**Records supplied:**
■ ■ ■

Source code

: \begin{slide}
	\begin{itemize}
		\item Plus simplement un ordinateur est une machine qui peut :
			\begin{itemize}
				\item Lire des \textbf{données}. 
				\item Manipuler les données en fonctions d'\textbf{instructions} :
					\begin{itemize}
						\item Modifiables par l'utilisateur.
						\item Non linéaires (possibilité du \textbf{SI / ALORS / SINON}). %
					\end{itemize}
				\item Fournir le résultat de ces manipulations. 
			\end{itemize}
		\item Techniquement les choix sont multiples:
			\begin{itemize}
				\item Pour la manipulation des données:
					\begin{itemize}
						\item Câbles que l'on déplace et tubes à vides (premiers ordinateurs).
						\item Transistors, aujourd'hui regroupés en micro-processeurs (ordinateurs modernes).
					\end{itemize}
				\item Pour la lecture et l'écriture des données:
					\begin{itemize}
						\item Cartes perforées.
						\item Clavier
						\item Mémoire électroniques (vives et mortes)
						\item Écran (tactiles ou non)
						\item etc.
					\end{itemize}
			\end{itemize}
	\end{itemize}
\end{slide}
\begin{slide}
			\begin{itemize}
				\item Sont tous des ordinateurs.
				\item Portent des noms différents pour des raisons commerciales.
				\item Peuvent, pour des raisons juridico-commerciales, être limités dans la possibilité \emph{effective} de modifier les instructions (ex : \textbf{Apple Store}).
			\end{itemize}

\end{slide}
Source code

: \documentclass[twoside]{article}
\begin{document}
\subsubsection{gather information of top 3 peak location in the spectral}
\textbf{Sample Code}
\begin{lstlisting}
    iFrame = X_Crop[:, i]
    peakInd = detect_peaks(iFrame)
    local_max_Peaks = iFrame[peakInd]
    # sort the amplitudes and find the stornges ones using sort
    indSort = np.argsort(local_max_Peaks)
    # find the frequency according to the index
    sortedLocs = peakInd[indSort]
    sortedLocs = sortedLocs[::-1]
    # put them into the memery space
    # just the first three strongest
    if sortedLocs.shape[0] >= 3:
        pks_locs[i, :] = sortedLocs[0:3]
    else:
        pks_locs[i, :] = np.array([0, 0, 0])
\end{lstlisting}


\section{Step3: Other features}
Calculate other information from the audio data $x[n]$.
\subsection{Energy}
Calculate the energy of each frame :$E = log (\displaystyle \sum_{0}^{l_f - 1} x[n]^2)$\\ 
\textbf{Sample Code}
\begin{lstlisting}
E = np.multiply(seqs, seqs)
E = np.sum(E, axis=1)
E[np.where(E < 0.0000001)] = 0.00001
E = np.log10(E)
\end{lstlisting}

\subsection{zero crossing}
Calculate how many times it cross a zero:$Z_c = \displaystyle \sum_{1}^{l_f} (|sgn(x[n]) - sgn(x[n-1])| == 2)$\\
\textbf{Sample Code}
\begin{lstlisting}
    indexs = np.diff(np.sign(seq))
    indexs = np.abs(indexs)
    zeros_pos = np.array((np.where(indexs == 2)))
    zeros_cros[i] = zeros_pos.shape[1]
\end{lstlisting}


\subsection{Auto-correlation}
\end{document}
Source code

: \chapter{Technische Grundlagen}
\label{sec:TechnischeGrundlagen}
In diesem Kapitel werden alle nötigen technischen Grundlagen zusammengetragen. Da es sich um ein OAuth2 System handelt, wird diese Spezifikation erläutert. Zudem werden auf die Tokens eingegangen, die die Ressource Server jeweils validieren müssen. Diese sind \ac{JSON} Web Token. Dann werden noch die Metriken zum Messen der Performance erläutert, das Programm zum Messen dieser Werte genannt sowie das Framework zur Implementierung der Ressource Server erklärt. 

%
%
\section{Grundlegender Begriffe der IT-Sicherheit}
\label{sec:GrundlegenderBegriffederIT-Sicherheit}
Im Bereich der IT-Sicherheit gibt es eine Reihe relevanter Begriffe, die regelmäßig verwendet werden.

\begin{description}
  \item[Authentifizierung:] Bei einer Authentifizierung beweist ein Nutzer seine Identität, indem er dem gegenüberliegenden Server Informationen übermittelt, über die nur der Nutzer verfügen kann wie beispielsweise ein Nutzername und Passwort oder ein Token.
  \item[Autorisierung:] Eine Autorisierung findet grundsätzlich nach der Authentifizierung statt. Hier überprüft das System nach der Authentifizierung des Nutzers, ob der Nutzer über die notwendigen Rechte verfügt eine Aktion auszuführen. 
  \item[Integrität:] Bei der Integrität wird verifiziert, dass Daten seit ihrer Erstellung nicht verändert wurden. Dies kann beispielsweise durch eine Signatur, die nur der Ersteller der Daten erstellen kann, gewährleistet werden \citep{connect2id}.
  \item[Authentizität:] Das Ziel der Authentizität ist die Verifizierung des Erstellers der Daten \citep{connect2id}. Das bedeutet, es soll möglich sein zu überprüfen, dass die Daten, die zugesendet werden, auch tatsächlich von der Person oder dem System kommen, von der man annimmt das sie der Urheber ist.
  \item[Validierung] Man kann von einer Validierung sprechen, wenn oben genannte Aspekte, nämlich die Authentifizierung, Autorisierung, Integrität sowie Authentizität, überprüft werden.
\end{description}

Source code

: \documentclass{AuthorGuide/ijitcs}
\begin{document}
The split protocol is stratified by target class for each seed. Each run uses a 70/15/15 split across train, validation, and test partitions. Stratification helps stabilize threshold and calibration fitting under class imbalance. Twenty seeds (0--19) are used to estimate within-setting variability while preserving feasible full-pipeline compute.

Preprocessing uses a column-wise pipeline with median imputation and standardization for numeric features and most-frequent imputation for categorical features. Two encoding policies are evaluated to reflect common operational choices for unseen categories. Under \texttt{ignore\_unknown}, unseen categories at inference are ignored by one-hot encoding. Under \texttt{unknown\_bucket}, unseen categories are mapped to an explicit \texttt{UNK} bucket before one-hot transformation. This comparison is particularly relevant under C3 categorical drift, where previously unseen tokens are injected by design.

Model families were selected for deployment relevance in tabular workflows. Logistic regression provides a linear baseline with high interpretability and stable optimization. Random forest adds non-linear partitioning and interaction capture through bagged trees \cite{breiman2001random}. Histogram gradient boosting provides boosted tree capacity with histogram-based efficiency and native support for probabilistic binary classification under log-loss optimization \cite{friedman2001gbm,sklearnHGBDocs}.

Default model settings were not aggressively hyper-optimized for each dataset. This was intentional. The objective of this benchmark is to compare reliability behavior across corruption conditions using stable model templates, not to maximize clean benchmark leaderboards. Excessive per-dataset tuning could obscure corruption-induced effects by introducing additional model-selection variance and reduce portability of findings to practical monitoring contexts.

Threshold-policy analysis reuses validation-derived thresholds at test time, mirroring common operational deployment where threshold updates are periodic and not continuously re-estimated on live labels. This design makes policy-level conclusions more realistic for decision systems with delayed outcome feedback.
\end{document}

■ ■ ■

**What you need to do:** Restate the entries. Match them exactly.

**Written solution:**
Source code

: \begin{slide}
	\begin{itemize}
		\item Plus simplement un ordinateur est une machine qui peut :
			\begin{itemize}
				\item Lire des \textbf{données}. 
				\item Manipuler les données en fonctions d'\textbf{instructions} :
					\begin{itemize}
						\item Modifiables par l'utilisateur.
						\item Non linéaires (possibilité du \textbf{SI / ALORS / SINON}). %
					\end{itemize}
				\item Fournir le résultat de ces manipulations. 
			\end{itemize}
		\item Techniquement les choix sont multiples:
			\begin{itemize}
				\item Pour la manipulation des données:
					\begin{itemize}
						\item Câbles que l'on déplace et tubes à vides (premiers ordinateurs).
						\item Transistors, aujourd'hui regroupés en micro-processeurs (ordinateurs modernes).
					\end{itemize}
				\item Pour la lecture et l'écriture des données:
					\begin{itemize}
						\item Cartes perforées.
						\item Clavier
						\item Mémoire électroniques (vives et mortes)
						\item Écran (tactiles ou non)
						\item etc.
					\end{itemize}
			\end{itemize}
	\end{itemize}
\end{slide}
\begin{slide}
			\begin{itemize}
				\item Sont tous des ordinateurs.
				\item Portent des noms différents pour des raisons commerciales.
				\item Peuvent, pour des raisons juridico-commerciales, être limités dans la possibilité \emph{effective} de modifier les instructions (ex : \textbf{Apple Store}).
			\end{itemize}

\end{slide}
Source code

: \documentclass[twoside]{article}
\begin{document}
\subsubsection{gather information of top 3 peak location in the spectral}
\textbf{Sample Code}
\begin{lstlisting}
    iFrame = X_Crop[:, i]
    peakInd = detect_peaks(iFrame)
    local_max_Peaks = iFrame[peakInd]
    # sort the amplitudes and find the stornges ones using sort
    indSort = np.argsort(local_max_Peaks)
    # find the frequency according to the index
    sortedLocs = peakInd[indSort]
    sortedLocs = sortedLocs[::-1]
    # put them into the memery space
    # just the first three strongest
    if sortedLocs.shape[0] >= 3:
        pks_locs[i, :] = sortedLocs[0:3]
    else:
        pks_locs[i, :] = np.array([0, 0, 0])
\end{lstlisting}


\section{Step3: Other features}
Calculate other information from the audio data $x[n]$.
\subsection{Energy}
Calculate the energy of each frame :$E = log (\displaystyle \sum_{0}^{l_f - 1} x[n]^2)$\\ 
\textbf{Sample Code}
\begin{lstlisting}
E = np.multiply(seqs, seqs)
E = np.sum(E, axis=1)
E[np.where(E < 0.0000001)] = 0.00001
E = np.log10(E)
\end{lstlisting}

\subsection{zero crossing}
Calculate how many times it cross a zero:$Z_c = \displaystyle \sum_{1}^{l_f} (|sgn(x[n]) - sgn(x[n-1])| == 2)$\\
\textbf{Sample Code}
\begin{lstlisting}
    indexs = np.diff(np.sign(seq))
    indexs = np.abs(indexs)
    zeros_pos = np.array((np.where(indexs == 2)))
    zeros_cros[i] = zeros_pos.shape[1]
\end{lstlisting}


\subsection{Auto-correlation}
\end{document}
Source code

: \chapter{Technische Grundlagen}
\label{sec:TechnischeGrundlagen}
In diesem Kapitel werden alle nötigen technischen Grundlagen zusammengetragen. Da es sich um ein OAuth2 System handelt, wird diese Spezifikation erläutert. Zudem werden auf die Tokens eingegangen, die die Ressource Server jeweils validieren müssen. Diese sind \ac{JSON} Web Token. Dann werden noch die Metriken zum Messen der Performance erläutert, das Programm zum Messen dieser Werte genannt sowie das Framework zur Implementierung der Ressource Server erklärt. 

%
%
\section{Grundlegender Begriffe der IT-Sicherheit}
\label{sec:GrundlegenderBegriffederIT-Sicherheit}
Im Bereich der IT-Sicherheit gibt es eine Reihe relevanter Begriffe, die regelmäßig verwendet werden.

\begin{description}
  \item[Authentifizierung:] Bei einer Authentifizierung beweist ein Nutzer seine Identität, indem er dem gegenüberliegenden Server Informationen übermittelt, über die nur der Nutzer verfügen kann wie beispielsweise ein Nutzername und Passwort oder ein Token.
  \item[Autorisierung:] Eine Autorisierung findet grundsätzlich nach der Authentifizierung statt. Hier überprüft das System nach der Authentifizierung des Nutzers, ob der Nutzer über die notwendigen Rechte verfügt eine Aktion auszuführen. 
  \item[Integrität:] Bei der Integrität wird verifiziert, dass Daten seit ihrer Erstellung nicht verändert wurden. Dies kann beispielsweise durch eine Signatur, die nur der Ersteller der Daten erstellen kann, gewährleistet werden \citep{connect2id}.
  \item[Authentizität:] Das Ziel der Authentizität ist die Verifizierung des Erstellers der Daten \citep{connect2id}. Das bedeutet, es soll möglich sein zu überprüfen, dass die Daten, die zugesendet werden, auch tatsächlich von der Person oder dem System kommen, von der man annimmt das sie der Urheber ist.
  \item[Validierung] Man kann von einer Validierung sprechen, wenn oben genannte Aspekte, nämlich die Authentifizierung, Autorisierung, Integrität sowie Authentizität, überprüft werden.
\end{description}

Source code

: \documentclass{AuthorGuide/ijitcs}
\begin{document}
The split protocol is stratified by target class for each seed. Each run uses a 70/15/15 split across train, validation, and test partitions. Stratification helps stabilize threshold and calibration fitting under class imbalance. Twenty seeds (0--19) are used to estimate within-setting variability while preserving feasible full-pipeline compute.

Preprocessing uses a column-wise pipeline with median imputation and standardization for numeric features and most-frequent imputation for categorical features. Two encoding policies are evaluated to reflect common operational choices for unseen categories. Under \texttt{ignore\_unknown}, unseen categories at inference are ignored by one-hot encoding. Under \texttt{unknown\_bucket}, unseen categories are mapped to an explicit \texttt{UNK} bucket before one-hot transformation. This comparison is particularly relevant under C3 categorical drift, where previously unseen tokens are injected by design.

Model families were selected for deployment relevance in tabular workflows. Logistic regression provides a linear baseline with high interpretability and stable optimization. Random forest adds non-linear partitioning and interaction capture through bagged trees \cite{breiman2001random}. Histogram gradient boosting provides boosted tree capacity with histogram-based efficiency and native support for probabilistic binary classification under log-loss optimization \cite{friedman2001gbm,sklearnHGBDocs}.

Default model settings were not aggressively hyper-optimized for each dataset. This was intentional. The objective of this benchmark is to compare reliability behavior across corruption conditions using stable model templates, not to maximize clean benchmark leaderboards. Excessive per-dataset tuning could obscure corruption-induced effects by introducing additional model-selection variance and reduce portability of findings to practical monitoring contexts.

Threshold-policy analysis reuses validation-derived thresholds at test time, mirroring common operational deployment where threshold updates are periodic and not continuously re-estimated on live labels. This design makes policy-level conclusions more realistic for decision systems with delayed outcome feedback.
\end{document}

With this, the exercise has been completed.